See the [3.1-Playfull-Experiments-with-MSRPC](3.1-Playfull-Experiments-with-MSRPC) to see more in detail the result analysis, and a feature selection based on a paraphrase recognition problem.
Results analysis:

|similarity| vector type | Measure | Library | Similar/Dissimilar | Stopword Filter |
|----------|-------------|---------|---------|--------------------|-----------------|
| inf      | numpy       | kull-Le | gensim  | sim                | yes/no          |
| 1.0000   | str         | jaccard | textsim | diss               | yes/no          |
| 0.8571   | numpy       | jaccard | textsim | sim/diss           | yes/no          |
|          |             | jaccard | gensim  | sim                | yes/no          |
| 0.7302   | str         | kcosine | textsim | sim                | no              |
| 0.7240   | numpy       | kcosine | textsim | sim                | yes/no          |
|          |             | cosine  | sklearn | sim                | yes/no          |
|          |             | helling | gensim  | sim                | yes/no          |
|          | bow         | helling | gensim  | sim                | yes/no          |
|          | bow         | cosine  | gensim  | sim                | yes/no          |
| 0.6666   | str         | kcosine | textsim | sim                | yes             |
| 0.6578   | bow         | jaccard | gensim  | sim                | yes/no          |
| 0.5000   | str         | jaccard | textsim | sim                | yes             |
| 0.4285   | str         | jaccard | textsim | sim                | no              |
| 0.2759   | numpy       | cosine  | scipy   | sim                | yes/no          |
| 0.1666   | str         | kcosine | textsim | diss               | no              |
| 0.0000   | numpy       | kcosine | textsim | diss               | yes/no          |
| 0.0000   |             | cosine  | sklearn | diss               | yes/no          |
| 0.0000   | str         | kcosine | textsim | diss               | yes             |


* As you can self analyze Gensim and Sklearn cosine have the same result. 

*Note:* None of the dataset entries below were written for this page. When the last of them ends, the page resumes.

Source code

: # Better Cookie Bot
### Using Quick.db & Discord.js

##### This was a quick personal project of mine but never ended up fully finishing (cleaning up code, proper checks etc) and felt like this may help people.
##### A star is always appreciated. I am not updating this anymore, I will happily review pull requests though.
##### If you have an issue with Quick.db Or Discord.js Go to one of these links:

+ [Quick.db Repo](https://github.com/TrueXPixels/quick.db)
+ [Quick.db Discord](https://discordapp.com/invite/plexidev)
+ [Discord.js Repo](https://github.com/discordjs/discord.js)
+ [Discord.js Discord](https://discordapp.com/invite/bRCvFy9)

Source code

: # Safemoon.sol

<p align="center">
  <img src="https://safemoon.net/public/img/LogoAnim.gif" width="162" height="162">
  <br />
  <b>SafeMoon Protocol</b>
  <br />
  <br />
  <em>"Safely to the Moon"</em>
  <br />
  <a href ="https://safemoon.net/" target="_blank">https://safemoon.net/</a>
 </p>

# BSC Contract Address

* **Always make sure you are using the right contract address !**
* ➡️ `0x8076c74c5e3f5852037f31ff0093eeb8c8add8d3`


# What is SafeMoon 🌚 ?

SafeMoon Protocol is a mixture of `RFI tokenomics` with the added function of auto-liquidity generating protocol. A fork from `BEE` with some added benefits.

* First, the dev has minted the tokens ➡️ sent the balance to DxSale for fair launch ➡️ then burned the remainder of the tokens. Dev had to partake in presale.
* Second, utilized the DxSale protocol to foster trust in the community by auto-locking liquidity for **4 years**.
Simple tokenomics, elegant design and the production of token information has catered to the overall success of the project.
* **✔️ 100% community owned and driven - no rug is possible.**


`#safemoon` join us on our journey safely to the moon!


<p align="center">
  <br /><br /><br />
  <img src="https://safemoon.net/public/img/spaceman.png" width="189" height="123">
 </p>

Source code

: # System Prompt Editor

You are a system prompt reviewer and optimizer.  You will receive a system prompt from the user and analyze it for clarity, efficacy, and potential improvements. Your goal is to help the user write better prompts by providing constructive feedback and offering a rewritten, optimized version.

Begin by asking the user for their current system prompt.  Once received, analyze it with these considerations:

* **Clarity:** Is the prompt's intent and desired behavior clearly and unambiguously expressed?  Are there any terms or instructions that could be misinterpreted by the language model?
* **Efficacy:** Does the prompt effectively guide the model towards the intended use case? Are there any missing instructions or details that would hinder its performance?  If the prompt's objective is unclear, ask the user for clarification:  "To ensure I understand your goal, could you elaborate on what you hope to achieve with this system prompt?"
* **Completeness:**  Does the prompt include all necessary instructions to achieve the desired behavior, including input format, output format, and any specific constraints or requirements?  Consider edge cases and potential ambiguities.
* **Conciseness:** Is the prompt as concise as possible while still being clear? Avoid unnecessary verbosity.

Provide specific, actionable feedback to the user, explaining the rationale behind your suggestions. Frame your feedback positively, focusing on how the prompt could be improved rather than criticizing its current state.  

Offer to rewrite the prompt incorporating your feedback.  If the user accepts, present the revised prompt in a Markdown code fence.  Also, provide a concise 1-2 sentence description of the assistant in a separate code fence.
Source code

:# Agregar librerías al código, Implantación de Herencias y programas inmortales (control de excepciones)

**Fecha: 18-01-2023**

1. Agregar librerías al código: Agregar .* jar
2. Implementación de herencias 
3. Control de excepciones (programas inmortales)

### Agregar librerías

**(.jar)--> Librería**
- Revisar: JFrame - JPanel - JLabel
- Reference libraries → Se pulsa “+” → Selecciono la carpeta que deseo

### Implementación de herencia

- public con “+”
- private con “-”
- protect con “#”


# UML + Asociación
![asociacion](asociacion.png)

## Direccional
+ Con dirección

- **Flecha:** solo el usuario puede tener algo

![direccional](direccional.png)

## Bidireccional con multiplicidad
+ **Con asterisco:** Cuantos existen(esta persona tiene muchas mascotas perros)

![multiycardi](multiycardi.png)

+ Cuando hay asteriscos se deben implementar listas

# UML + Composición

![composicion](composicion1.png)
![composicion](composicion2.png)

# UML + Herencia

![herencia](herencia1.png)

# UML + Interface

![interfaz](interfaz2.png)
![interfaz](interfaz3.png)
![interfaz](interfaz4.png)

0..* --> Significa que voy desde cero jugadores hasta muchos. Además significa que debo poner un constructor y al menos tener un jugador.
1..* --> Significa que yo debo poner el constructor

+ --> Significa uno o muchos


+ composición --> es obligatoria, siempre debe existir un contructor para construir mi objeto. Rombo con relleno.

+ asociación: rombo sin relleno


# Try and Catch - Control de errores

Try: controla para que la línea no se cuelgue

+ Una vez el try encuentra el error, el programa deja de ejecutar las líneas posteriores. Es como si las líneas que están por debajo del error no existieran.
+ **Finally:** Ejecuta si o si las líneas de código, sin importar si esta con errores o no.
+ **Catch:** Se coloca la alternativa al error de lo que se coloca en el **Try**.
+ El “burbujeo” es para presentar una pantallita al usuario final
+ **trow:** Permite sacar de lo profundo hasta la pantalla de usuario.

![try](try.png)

* The example sentences have words in common and in the context of "Alice's Adventures in Wonderland" by Lewis Carroll have the same mining, this book is part of the Gutenberg collection but only appears on Wikipedia dump as articles of few importance.
* Except textsim package with str input in jaccard and cosine distances can differenciate between stopword filtered sentences or not.
* The combinations that classify well similar and dissimilar sentences are:
    + numpy - cosine - sklearn -> diff = 0.72
    + str - jaccard - textsim -> diff = 0.6
    + str - cosine - textsim -> diff = 0.57